━━━ Provided records ━━━

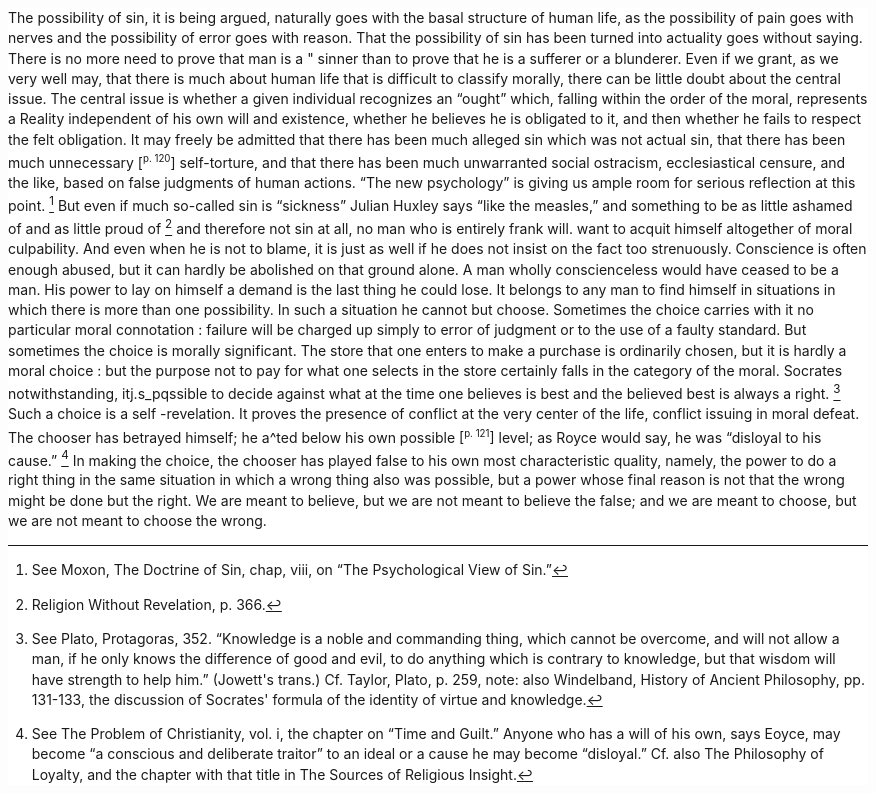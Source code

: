 The possibility of sin, it is being argued, naturally goes with the basal structure of human life, as the possibility of pain goes with nerves and the possibility of error goes with reason. That the possibility of sin has been turned into actuality goes without saying. There is no more need to prove that man is a " sinner than to prove that he is a sufferer or a blunderer. Even if we grant, as we very well may, that there is much about human life that is difficult to classify morally, there can be little doubt about the central issue. The central issue is whether a given individual recognizes an “ought” which, falling within the order of the moral, represents a Reality independent of his own will and existence, whether he believes he is obligated to it, and then whether he fails to respect the felt obligation. It may freely be admitted that there has been much alleged sin which was not actual sin, that there has been much unnecessary <span id="p120">[<sup><small>p. 120</small></sup>]</span> self-torture, and that there has been much unwarranted social ostracism, ecclesiastical censure, and the like, based on false judgments of human actions. “The new psychology” is giving us ample room for serious reflection at this point. [^20] But even if much so-called sin is “sickness” Julian Huxley says “like the measles,” and something to be as little ashamed of and as little proud of [^21] and therefore not sin at all, no man who is entirely frank will. want to acquit himself altogether of moral culpability. And even when he is not to blame, it is just as well if he does not insist on the fact too strenuously. Conscience is often enough abused, but it can hardly be abolished on that ground alone. A man wholly conscienceless would have ceased to be a man. His power to lay on himself a demand is the last thing he could lose. It belongs to any man to find himself in situations in which there is more than one possibility. In such a situation he cannot but choose. Sometimes the choice carries with it no particular moral connotation : failure will be charged up simply to error of judgment or to the use of a faulty standard. But sometimes the choice is morally significant. The store that one enters to make a purchase is ordinarily chosen, but it is hardly a moral choice : but the purpose not to pay for what one selects in the store certainly falls in the category of the moral. Socrates notwithstanding, itj.s_pqssible to decide against what at the time one believes is best and the believed best is always a right. [^22] Such a choice is a self -revelation. It proves the presence of conflict at the very center of the life, conflict issuing in moral defeat. The chooser has betrayed himself; he a^ted below his own possible <span id="p121">[<sup><small>p. 121</small></sup>]</span> level; as Royce would say, he was “disloyal to his cause.” [^23] In making the choice, the chooser has played false to his own most characteristic quality, namely, the power to do a right thing in the same situation in which a wrong thing also was possible, but a power whose final reason is not that the wrong might be done but the right. We are meant to believe, but we are not meant to believe the false; and we are meant to choose, but we are not meant to choose the wrong.


[^1]: Process and Reality, pp. 343-353. Cf . the discussion of “God and the World” in pt. v, chap, xi, of the same volume. See, however, note [^25] on Chapter III above.
[^2]: Philosophy of Religion, pp. 343-353. Galloway pertinently says that those who would banish “ends” from nature “generally reintroduce them under some other name” (p. 350).
[^3]: See Buckham's consideration of the thesis, in The Humanity of God, pp. 128n% that “events in the natural world are not the immediate acts of God.” Cf. J. Arthur Thomson, The System of Animate Nature, vol. ii, lect. xviii.
[^4]: Creative Evolution, Eng. trans., p. 143.
[^5]: See the entire impressive statement of “pragmatic meliorism” in Pragmatism, p. 296.
[^6]: Human Nature and Its RemaMng, rev. ed., p. 54. Cf . McDougall's two articles on “Men or Eobots?” in Psychologies for 1925, pp. 273ff., for a criticism of the beIjavioristic denial of instinctive skills.
[^7]: Cf. the chapter of “Conclusions,” by W. R. Inge, in Science, Religion, and Reality, ed. J. Needham, for evidence that history of all sorts can be critically surveyed for constructive purposes.
[^8]: See, for example, Russell's chapter on “The Harm That Good Men Do,” in Skeptical Essays, pp. lllff., and the discussion of “free will” in Our Knowledge of the External World, pp. 247-256. Eussell says that we are “free” in the only sense that is important, namely, that our volitions are “the result of our own desires.” But if we cannot control our desires, what is such freedom worth?
[^9]: Preface to Morals, p. 215. <span id="p134">[<sup><small>p. 134</small></sup>]</span>
[^10]: Phcedrus, 246-249. Cf . Taylor, Plato, pp. 307-309. On “fallen angels,” see Kohler, Jewish Theology, chap. xxxi.
[^11]: See Life and Letters of T. E. Huxley, vol. i, pp. 352-355.
[^12]: Barbour, Sm and the New Psychology. “There is such a thing as sin for which a person is not guilty” (p. 86). The whole discussion reveals a confusion between “wrong” and “sin.” Cf. the statements that “unwitting deviation” from Christ's standard is sin (p. 82) , and that there can be “blameworthiness” where there is no responsibility for the deed (p. 94). Even in Hocking's fine discussion (op. tit., chaps, xvi-xx) it is not always kept clear that “sin” is primarily a religious conception. The nontheistic humanist may do wrong and admit it; but it is difficult to see how he could commit sin and confess it. Tennant, Concept of Sin, p. 22, quotes approvingly Martineau's description of sin (in Types of Ethical Theory, second edit., vol. ii, pp. 123-124) as wrong action in relation to God.
[^13]: Religion Within the Bounds of Mere Reason, sect, ii, the division on “The Struggle of Good and Evil.” Cf. the discussion in E. Caird, The Critical Philosophy of Kant, vol. ii, pp. 569-573, and in Webb, Kant's Philosophy of Religion, pp. 120-122.
[^14]: Op. tit., pp. 144.
[^15]: Studies in Christianity, pp. 150-151; cf. Atonement, p. 79.
[^16]: Matthew 5. 21-42. See C. A. Anderson Scott, New Testament Ethics, lect. ii, for a remarkably discriminating discussion of “Jesus' Criticism of Evil.”
[^17]: Cf. the statement of W. B. Smith (of “Christ-myth” fame, and author of Ecce Deus), “It is To-morrow and not Yesterday that makes To-day what it is,” quoted as from the Monist by Patrick, The World and Its Meaning, p. 165.
[^18]: See The Direction of Human Evolution, new edit., chap. vi. <span id="p135">[<sup><small>p. 135</small></sup>]</span>
[^19]: See Hobhouse, Morals in Evolution, chap, i, on “Ethical Evolution” and cf. Kidd, The Science of Power, with its passionate defence of the thesis that civilization must depend on “the science of the passion for the ideal” (p. 158).
[^20]: See Moxon, The Doctrine of Sin, chap, viii, on “The Psychological View of Sin.”
[^21]: Religion Without Revelation, p. 366.
[^22]: See Plato, Protagoras, 352. “Knowledge is a noble and commanding thing, which cannot be overcome, and will not allow a man, if he only knows the difference of good and evil, to do anything which is contrary to knowledge, but that wisdom will have strength to help him.” (Jowett's trans.) Cf. Taylor, Plato, p. 259, note: also Windelband, History of Ancient Philosophy, pp. 131-133, the discussion of Socrates' formula of the identity of virtue and knowledge.
[^23]: See The Problem of Christianity, vol. i, the chapter on “Time and Guilt.” Anyone who has a will of his own, says Eoyce, may become “a conscious and deliberate traitor” to an ideal or a cause he may become “disloyal.” Cf. also The Philosophy of Loyalty, and the chapter with that title in The Sources of Religious Insight.
[^24]: Cf. Finney's chapter on “Behaviorism and Value” in Behaviorism: A Battle Line, p. 180.
[^25]: The inevitability of moral fault, with, however, provision also for that type of responsible moral fault which is truly sin and constitutes guiltiness, is presented in such works as Pfleiderer, Philosophy of Religion, vol. iv ; Tennant, The Origin of Sin and The Concept of Sin; and S. A. McDowall, Evolution and the Need of Atonement. For a criticism of the view, see Moxon, op. cit., pp. 202-216.
[^26]: Cf . Angus, The Religious Quests of the Grceco-Roman World, pp. 3642 ; see also E. F. Scott, Colossians, Ephesians, Philemon, pp. 7-10, in the Moffatt New Testament Commentary, and The Gospel and Its Tributaries, pp. 210-212. <span id="p136">[<sup><small>p. 136</small></sup>]</span>
[^27]: Metamorphosis, vii, 17 : “Video meliora, proboque, deterioria sequor.” Cf. Les Soirees de Samt-Petersbourg, by T. de Maistre, vol. i, p. 190. The Count says "Vous avez lu tout comme nous,
[^28]: See Webb, Kant's Philosophy of Religion, pp. 92-115, for an exposition of Kant's theory.
[^29]: The Conquest of Happiness, p. 106. See also chaps, i and vii.
[^30]: Op. tit., p. 289.
[^31]: The Intelligible World, p. 44.
[^32]: The Hound of Heaven, stanza iv.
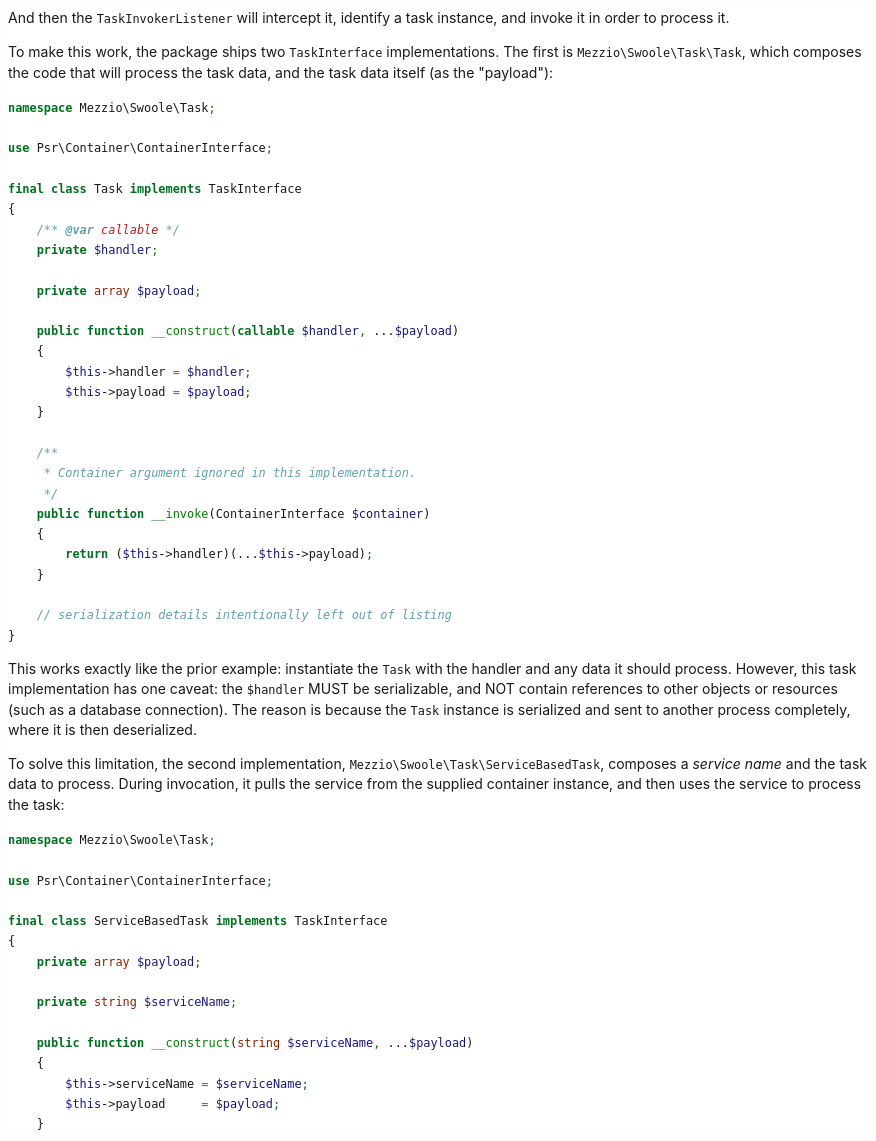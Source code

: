 And then the `TaskInvokerListener` will intercept it, identify a task instance, and invoke it in order to process it.

To make this work, the package ships two `TaskInterface` implementations.
The first is `Mezzio\Swoole\Task\Task`, which composes the code that will process the task data, and the task data itself (as the "payload"):

```php
namespace Mezzio\Swoole\Task;

use Psr\Container\ContainerInterface;

final class Task implements TaskInterface
{
    /** @var callable */
    private $handler;

    private array $payload;

    public function __construct(callable $handler, ...$payload)
    {
        $this->handler = $handler;
        $this->payload = $payload;
    }

    /**
     * Container argument ignored in this implementation.
     */
    public function __invoke(ContainerInterface $container)
    {
        return ($this->handler)(...$this->payload);
    }

    // serialization details intentionally left out of listing
}
```

This works exactly like the prior example: instantiate the `Task` with the handler and any data it should process.
However, this task implementation has one caveat: the `$handler` MUST be serializable, and NOT contain references to other objects or resources (such as a database connection).
The reason is because the `Task` instance is serialized and sent to another process completely, where it is then deserialized.

To solve this limitation, the second implementation, `Mezzio\Swoole\Task\ServiceBasedTask`, composes a _service name_ and the task data to process.
During invocation, it pulls the service from the supplied container instance, and then uses the service to process the task:

```php
namespace Mezzio\Swoole\Task;

use Psr\Container\ContainerInterface;

final class ServiceBasedTask implements TaskInterface
{
    private array $payload;

    private string $serviceName;

    public function __construct(string $serviceName, ...$payload)
    {
        $this->serviceName = $serviceName;
        $this->payload     = $payload;
    }

```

━━━

_Task item_. If a line of the data contains "private", copy it out.

_Solved problem_.
    private $handler;
    private array $payload;
    private array $payload;
    private string $serviceName;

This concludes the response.